» **TASK BRIEF**:
Scan the material below for lines with the string "csak". State how many there are and nothing else.
◇ ◇ ◇ ◇ ◇ ◇ ◇
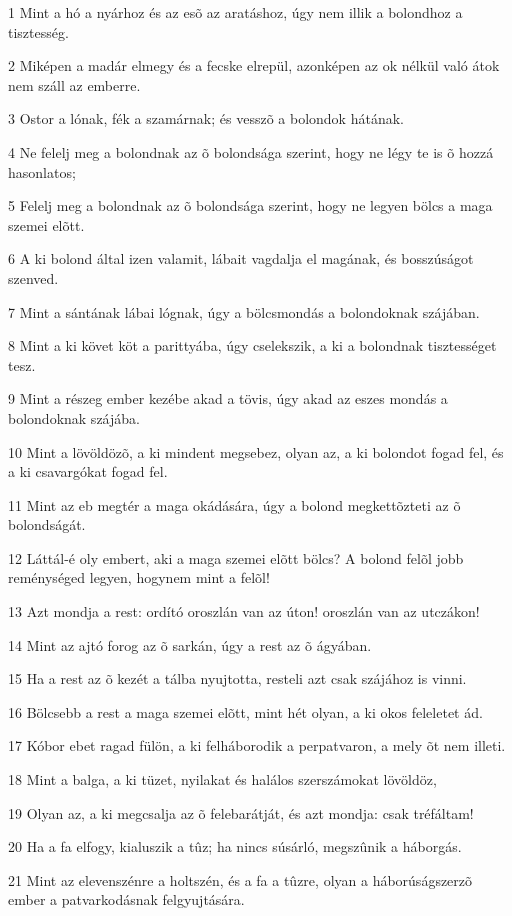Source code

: \par 1 Mint a hó a nyárhoz és az esõ az aratáshoz, úgy nem illik a bolondhoz a tisztesség.
\par 2 Miképen a madár elmegy és a fecske elrepül, azonképen az ok nélkül való átok nem száll az emberre.
\par 3 Ostor a lónak, fék a szamárnak; és vesszõ  a bolondok hátának.
\par 4 Ne felelj meg a bolondnak az õ bolondsága szerint, hogy ne légy te is õ hozzá hasonlatos;
\par 5 Felelj meg a bolondnak az õ bolondsága szerint, hogy ne legyen bölcs a maga szemei elõtt.
\par 6 A ki bolond által izen valamit, lábait vagdalja el magának, és bosszúságot szenved.
\par 7 Mint a sántának lábai lógnak, úgy a bölcsmondás a bolondoknak szájában.
\par 8 Mint a ki követ köt a parittyába, úgy cselekszik, a ki a bolondnak tisztességet tesz.
\par 9 Mint a részeg ember kezébe akad a tövis, úgy akad az eszes mondás a bolondoknak szájába.
\par 10 Mint a lövöldözõ, a ki mindent megsebez, olyan az, a ki bolondot fogad fel, és a ki csavargókat fogad fel.
\par 11 Mint az eb megtér a maga okádására, úgy a bolond megkettõzteti az õ bolondságát.
\par 12 Láttál-é oly embert, aki a maga szemei elõtt bölcs? A bolond felõl jobb reménységed legyen, hogynem mint a felõl!
\par 13 Azt mondja a rest: ordító oroszlán van az úton! oroszlán van az utczákon!
\par 14 Mint az ajtó forog az õ sarkán, úgy a rest az õ ágyában.
\par 15 Ha a rest az õ kezét a tálba nyujtotta, resteli azt csak szájához is vinni.
\par 16 Bölcsebb a rest a maga szemei elõtt, mint hét olyan, a ki okos feleletet ád.
\par 17 Kóbor ebet ragad fülön, a ki felháborodik a perpatvaron, a mely õt nem illeti.
\par 18 Mint a balga, a ki tüzet, nyilakat és halálos szerszámokat lövöldöz,
\par 19 Olyan az, a ki megcsalja az õ felebarátját, és azt mondja: csak tréfáltam!
\par 20 Ha a fa elfogy, kialuszik a tûz; ha nincs súsárló, megszûnik a háborgás.
\par 21 Mint az elevenszénre a holtszén, és a fa a tûzre, olyan a háborúságszerzõ ember a patvarkodásnak felgyujtására.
◇ ◇ ◇ ◇ ◇ ◇ ◇
» **RESPONSE TO THE TASK**:
2